The transcription factor nuclear factor kappa B (NF-kappa B) is moving to the forefront of the fields of apoptosis and neuronal plasticity because of recent findings showing that activation of NF-kappa B prevents neuronal apoptosis in various cell culture and in vivo models and because NF-kappa B is activated in association with synaptic plasticity. Activation of NF-kappa B was first shown to mediate antiapoptotic actions of tumor necrosis factor in cultured neurons and was subsequently shown to prevent death of various nonneuronal cells. NF-kappa B is activated by several cytokines and neurotrophic factors and in response to various cell stressors, Oxidative stress and elevation of intracellular Calcium levels are particularly important inducers of NF-kappa B activation, Activation of NF-kappa B can interrupt apoptotic biochemical cascades at relatively early steps, before mitochondrial dysfunction acid oxyradical production; Gene targets for NF-kappa B that may mediate its antiapoptotic actions include the antioxidant enzyme manganese superoxide dismutase, members of the inhibitor of apoptosis family of proteins, and the calcium-binding protein calbindin D28k.

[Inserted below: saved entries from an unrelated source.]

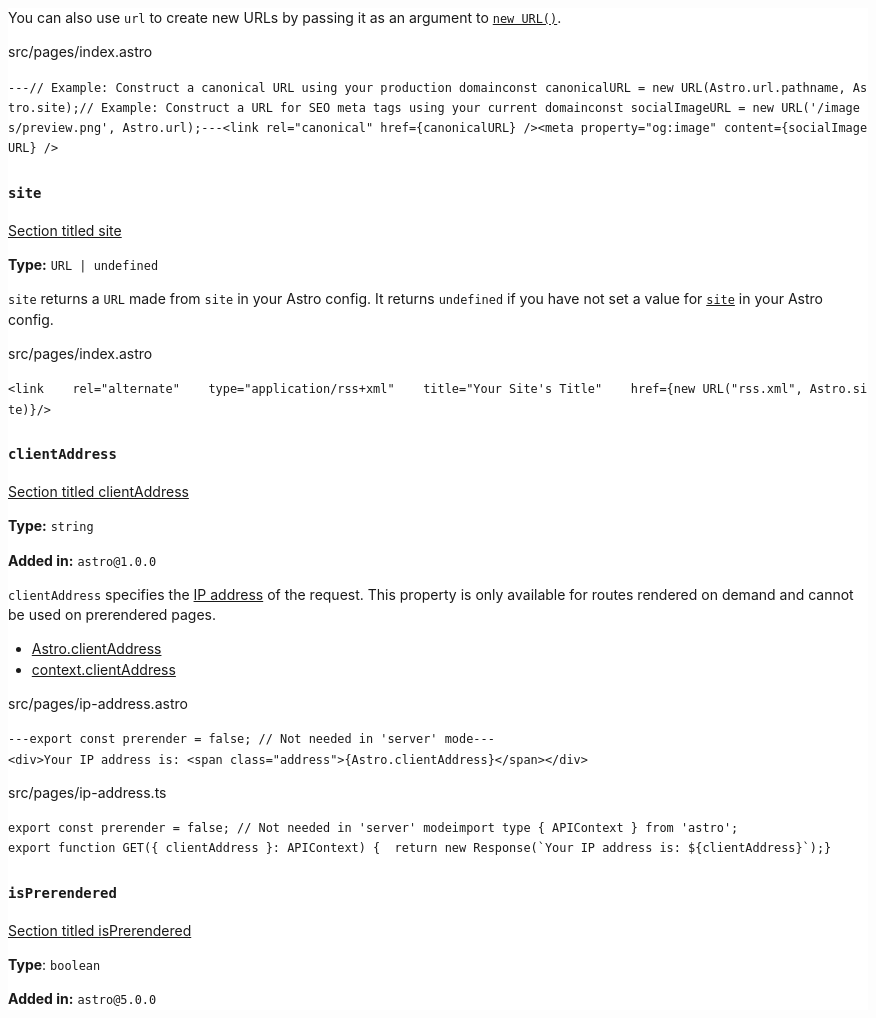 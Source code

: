 You can also use `url` to create new URLs by passing it as an argument to [`new URL()`](https://developer.mozilla.org/en-US/docs/Web/API/URL/URL).

src/pages/index.astro

    ---// Example: Construct a canonical URL using your production domainconst canonicalURL = new URL(Astro.url.pathname, Astro.site);// Example: Construct a URL for SEO meta tags using your current domainconst socialImageURL = new URL('/images/preview.png', Astro.url);---<link rel="canonical" href={canonicalURL} /><meta property="og:image" content={socialImageURL} />

### `site`

[Section titled site](#site)

**Type:** `URL | undefined`

`site` returns a `URL` made from `site` in your Astro config. It returns `undefined` if you have not set a value for [`site`](/en/reference/configuration-reference/#site) in your Astro config.

src/pages/index.astro

    <link    rel="alternate"    type="application/rss+xml"    title="Your Site's Title"    href={new URL("rss.xml", Astro.site)}/>

### `clientAddress`

[Section titled clientAddress](#clientaddress)

**Type:** `string`  

**Added in:** `astro@1.0.0`

`clientAddress` specifies the [IP address](https://en.wikipedia.org/wiki/IP_address) of the request. This property is only available for routes rendered on demand and cannot be used on prerendered pages.

*   [Astro.clientAddress](#tab-panel-1835)
*   [context.clientAddress](#tab-panel-1836)

src/pages/ip-address.astro

    ---export const prerender = false; // Not needed in 'server' mode---
    <div>Your IP address is: <span class="address">{Astro.clientAddress}</span></div>

src/pages/ip-address.ts

    export const prerender = false; // Not needed in 'server' modeimport type { APIContext } from 'astro';
    export function GET({ clientAddress }: APIContext) {  return new Response(`Your IP address is: ${clientAddress}`);}

### `isPrerendered`

[Section titled isPrerendered](#isprerendered)

**Type**: `boolean`  

**Added in:** `astro@5.0.0`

NF-kappa B is activated by synaptic activity and may play important roles in the process of learning and memory. The available data identify NF-kappa B as an important regulator of evolutionarily conserved biochemical and molecular cascades designed to prevent cell death and promote neuronal plasticity. Because NF-kappa B may play roles in a range of neurological disorders that involve neuronal degeneration and/or perturbed synaptic function, pharmacological and genetic manipulations of NF-kappa B signaling are being developed that may prove valuable in treating disorders ranging from Alzheimer's disease to schizophrenia.